The words “I do” may very well be among the most meaningful and romantic associated with a wedding, but when it comes to planning the big day, there are three others that can be just as crucial: Do. Not. Play.

When it comes to reception entertainment, while some couples still defer to the creative license of their DJ or give a pass to any and all requests from their guests, Jorge Munoz of Naperville-based Creative Sounds says that most brides and grooms these days aren’t shy about pre-nixing at least a handful of tunes that get under their skin.

“A do-not-play list doesn’t bother me at all,” says the wedding entertainment veteran of 15 years. “This is the bride and groom’s party—not mine, not the guests’—so I’d rather they help tailor it to their liking by eliminating certain songs or even genres. ‘The Chicken Dance’ seems to wind up on a lot of those lists.”

In discussing the notion of a do-not-play list, Munoz hits on one of the delicate but vital balances that couples need to strive for in planning the entertainment for the reception—finding a DJ who can keep the evening lively and interactive without completely taking over.
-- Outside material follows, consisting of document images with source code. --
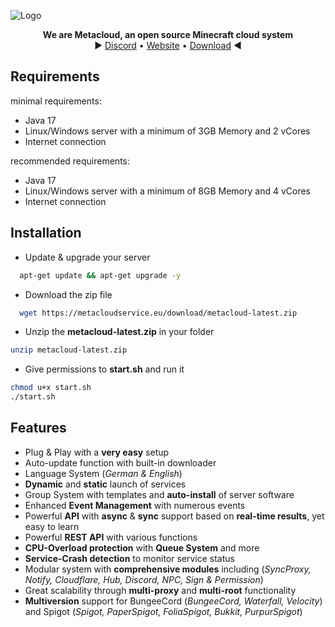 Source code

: 
![Logo](https://i.ibb.co/0XX0JTh/banner.png)

<p>
  <p align="center">
   <b>We are Metacloud, an open source Minecraft cloud system</b>
    <br>
    ► <a href="https://discord.com/invite/4kKEcaP9WC">Discord</a>
    •
    <a href="https://metacloudservice.eu">Website</a>
    •
    <a href="https://metacloudservice.eu/download/metacloud-latest.zip">Download</a>
     ◄
  </p>
</p>

## Requirements
minimal requirements: 
 * Java 17
 * Linux/Windows server with a minimum of 3GB Memory and 2 vCores
 * Internet connection
 
 recommended requirements: 
 * Java 17
 * Linux/Windows server with a minimum of 8GB Memory and 4 vCores
 * Internet connection

## Installation

+ Update & upgrade your server
```bash
  apt-get update && apt-get upgrade -y
```
+ Download the zip file
```bash
  wget https://metacloudservice.eu/download/metacloud-latest.zip
```
 + Unzip the **metacloud-latest.zip** in your folder
```bash
unzip metacloud-latest.zip
```
 + Give permissions to **start.sh** and run it
```bash
chmod u+x start.sh
./start.sh
```
    

## Features

- Plug & Play with a **very easy** setup
- Auto-update function with built-in downloader
- Language System (*German & English*)
- **Dynamic** and **static** launch of services
- Group System with templates and **auto-install** of server software
- Enhanced **Event Management** with numerous events
- Powerful **API** with **async** & **sync** support based on **real-time results**, yet easy to learn
- Powerful **REST API** with various functions
- **CPU-Overload protection** with **Queue System** and more
- **Service-Crash detection** to monitor service status
- Modular system with **comprehensive modules** including (*SyncProxy, Notify, Cloudflare, Hub, Discord, NPC, Sign & Permission*)
- Great scalability through **multi-proxy** and **multi-root** functionality
- **Multiversion** support for BungeeCord (*BungeeCord, Waterfall, Velocity*) and Spigot (*Spigot, PaperSpigot, FoliaSpigot, Bukkit, PurpurSpigot*)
It’s why he believes it’s so important to look beyond price.

“The DJ isn’t just about the music,” Munoz explains. “He’s also doing the announcements and coordinating things with other vendors and trying to maintain the flow. So you want to be sure you have someone who sees eye-to-eye with you on how the night should play out.”

Toast Points

It’s that time of year again when men and women who have spent most of their lives consciously avoiding the humiliation of public speaking will be handed live microphones and expected to recite something funny/heartwarming/wise/memorable to a roomful of hungry strangers. North Central College Professor of Speech Communication Dr. Richard Paine has a few tips for the on-the-spot best man or maid of honor to help keep a hot mic from turning into a flameout.

Relax

Develop a few techniques for monitoring and controlling tension and, most importantly, practice the speech ahead of time. “Take advantage of any chance to rehearse in advance,” Paine says. “That way it won’t be new or scary at the wedding because you’ve experienced it before.”

Be Specific

You were chosen for your connection to the couple, not necessarily for your technical polish as a speaker. So make sure the audience gets that feeling from your speech, above all else. “There shouldn’t be an exact A-B-C template for a wedding toast. The fun is in finding something unique to highlight about this couple and their personality together.”

Stay Focused

It may be your speech, but it’s not your moment, so keep the attention where it belongs—on the couple. In other words, funny is fine, but save your standup audition for another time. “People appreciate sincerity and respect more than they do a lame joke,” Paine says.